For our purposes, we used the following definition to focus our scope. We realize, however, that this does not encompass every solar geoengineering effort that has been undertaken to date. Furthermore, we recognize that many solar geoengineering efforts have not even been funded, but rather have been conducted voluntarily. As one researcher explained: “Nobody supports me for GeoMIP. I do all of that on nights and weekends.”

Therefore, while the criteria below provided a scope for our project, it did not capture every effort that has been dedicated to solar geoengineering to date. For our project:

### Highlights

Several interesting patterns emerged from this data set. However, given the data set’s small size and incomplete nature (including the missing volunteer work), we do not believe these patterns represent a thorough analysis of the trends in solar geoengineering research and advocacy. We merely highlight them below in case they prove useful.

Overall, the total amount of global funding supporting solar geoengineering research and advocacy has been rather minimal, particularly when compared to the total amount of funding that has supported other climate related research and advocacy efforts since 2008. That said, solar geoengineering funding has increased gradually over the last decade (except for 2015 and 2016, when there was a slight decline). For example, in 2008, there was a little more than $1 million in solar geoengineering funding, and in 2018 there was a little more than$8 million in funding.

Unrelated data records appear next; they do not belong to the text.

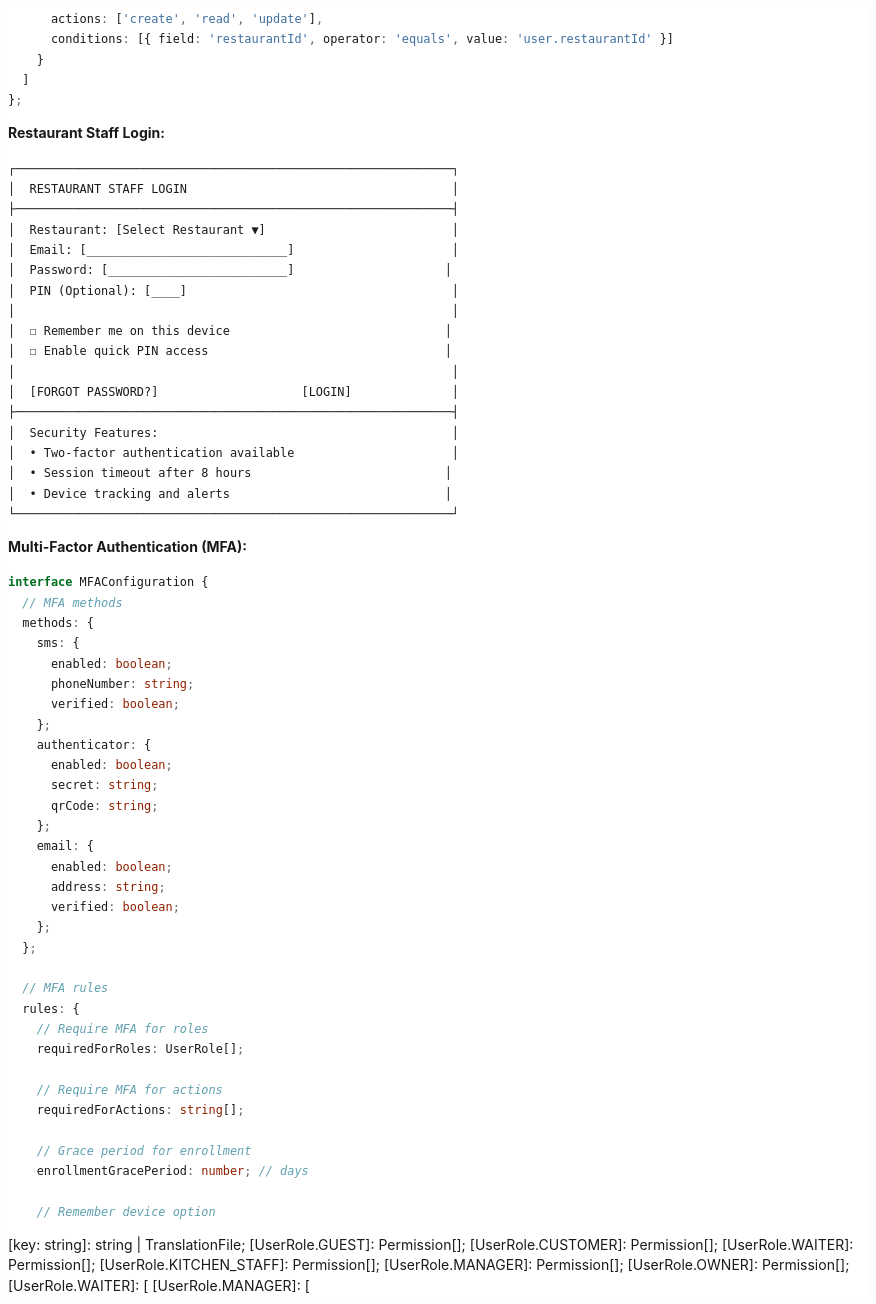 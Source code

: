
 ```typescript
      actions: ['create', 'read', 'update'],
      conditions: [{ field: 'restaurantId', operator: 'equals', value: 'user.restaurantId' }]
    }
  ]
};
```

**Restaurant Staff Login:**

```
┌─────────────────────────────────────────────────────────────┐
│  RESTAURANT STAFF LOGIN                                     │
├─────────────────────────────────────────────────────────────┤
│  Restaurant: [Select Restaurant ▼]                          │
│  Email: [____________________________]                      │
│  Password: [_________________________]                     │
│  PIN (Optional): [____]                                     │
│                                                             │
│  ☐ Remember me on this device                              │
│  ☐ Enable quick PIN access                                 │
│                                                             │
│  [FORGOT PASSWORD?]                    [LOGIN]              │
├─────────────────────────────────────────────────────────────┤
│  Security Features:                                         │
│  • Two-factor authentication available                      │
│  • Session timeout after 8 hours                           │
│  • Device tracking and alerts                              │
└─────────────────────────────────────────────────────────────┘
```

**Multi-Factor Authentication (MFA):**

```typescript
interface MFAConfiguration {
  // MFA methods
  methods: {
    sms: {
      enabled: boolean;
      phoneNumber: string;
      verified: boolean;
    };
    authenticator: {
      enabled: boolean;
      secret: string;
      qrCode: string;
    };
    email: {
      enabled: boolean;
      address: string;
      verified: boolean;
    };
  };
  
  // MFA rules
  rules: {
    // Require MFA for roles
    requiredForRoles: UserRole[];
    
    // Require MFA for actions
    requiredForActions: string[];
    
    // Grace period for enrollment
    enrollmentGracePeriod: number; // days
    
    // Remember device option
```

  [key: string]: string | TranslationFile;
  [UserRole.GUEST]: Permission[];
  [UserRole.CUSTOMER]: Permission[];
  [UserRole.WAITER]: Permission[];
  [UserRole.KITCHEN_STAFF]: Permission[];
  [UserRole.MANAGER]: Permission[];
  [UserRole.OWNER]: Permission[];
  [UserRole.WAITER]: [
  [UserRole.MANAGER]: [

Looking closer at the geographic distribution, the US, UK, and Germany have hosted the majority of solar geoengineering projects over the past decade. In Germany, funding has supported numerous projects since 2012 and 2013, and that funding has stayed rather constant over time; in the US, there has been a gradual increase in funding from 2008 to 2016, and then a spike in 2016 (largely due to Harvard’s Solar Geoengineering Research Program and the Carnegie Climate Geoengineering Governance Initiative); and in the UK, we see an opposite trend, where there was some funding towards the beginning to middle of the period in question, but then a decline in recent years.

Various other countries, such as China and Japan, also host large geoengineering projects. Still, there are regions that have had little to no engagement in solar geoengineering research or advocacy. For example, South America and Africa both lack countries with significant solar geoengineering programs. Considering the large impacts that solar geoengineering could have on regions within these continents (both in terms of benefits and risks), it is essential that these regions are engaged moving forward. The DECIMALS Fund was launched in 2018 to serve this purpose, and aims to fund 7-8 projects in developing nations through 2020.

In addition to geographic trends, we also analyzed the funding sources. Over the decade in question, government funding swelled (reaching its peak in 2014) before decreasing. Private funding remained constant before increasing in 2016 (again, largely due to Harvard’s Solar Geoengineering Research Program and the Carnegie Climate Geoengineering Governance Initiative). And mixed sources funding (public and private) remained such a small percentage of overall funds that its pattern is difficult to trace.

When we looked closer at funding sources by location, we noticed several differences. In Europe and Asia, the government provided the majority of funding, while in the US, the philanthropic sector provided a greater amount of funding. The following table shows the approximate funding amounts by location and funding type between 2008 and 2018:

Lastly, over the last ten years, funding support for interdisciplinary projects (focusing on both natural and social sciences) has increased rather steadily over the decade. Likewise, funding support for purely social science work has increased over time, except for 2015 and 2016, when it experienced a decline. In comparison, funding support for purely natural science research has gradually increased and then decreased over time.

### Thank You

We would like to thank the many individuals who shared information about their projects. If you notice any errors or omissions, please email Selena Wallace (swallace [at] seas.harvard.edu).

Ella Necheles is a sophomore at Harvard College. Lizzie Burns is the Program Director for Harvard’s Solar Geoengineering Research Program. Amy Chang is the Coordinator for Environmental Research at Harvard’s Solar Geoengineering Research Program. David Keith is the Gordon McKay Professor of Applied Physics at the Harvard John A. Paulson School of Engineering and Applied Sciences, and Professor of Public Policy at the Harvard Kennedy School.

This post was updated on August 11, 2019 to reflect new information learned.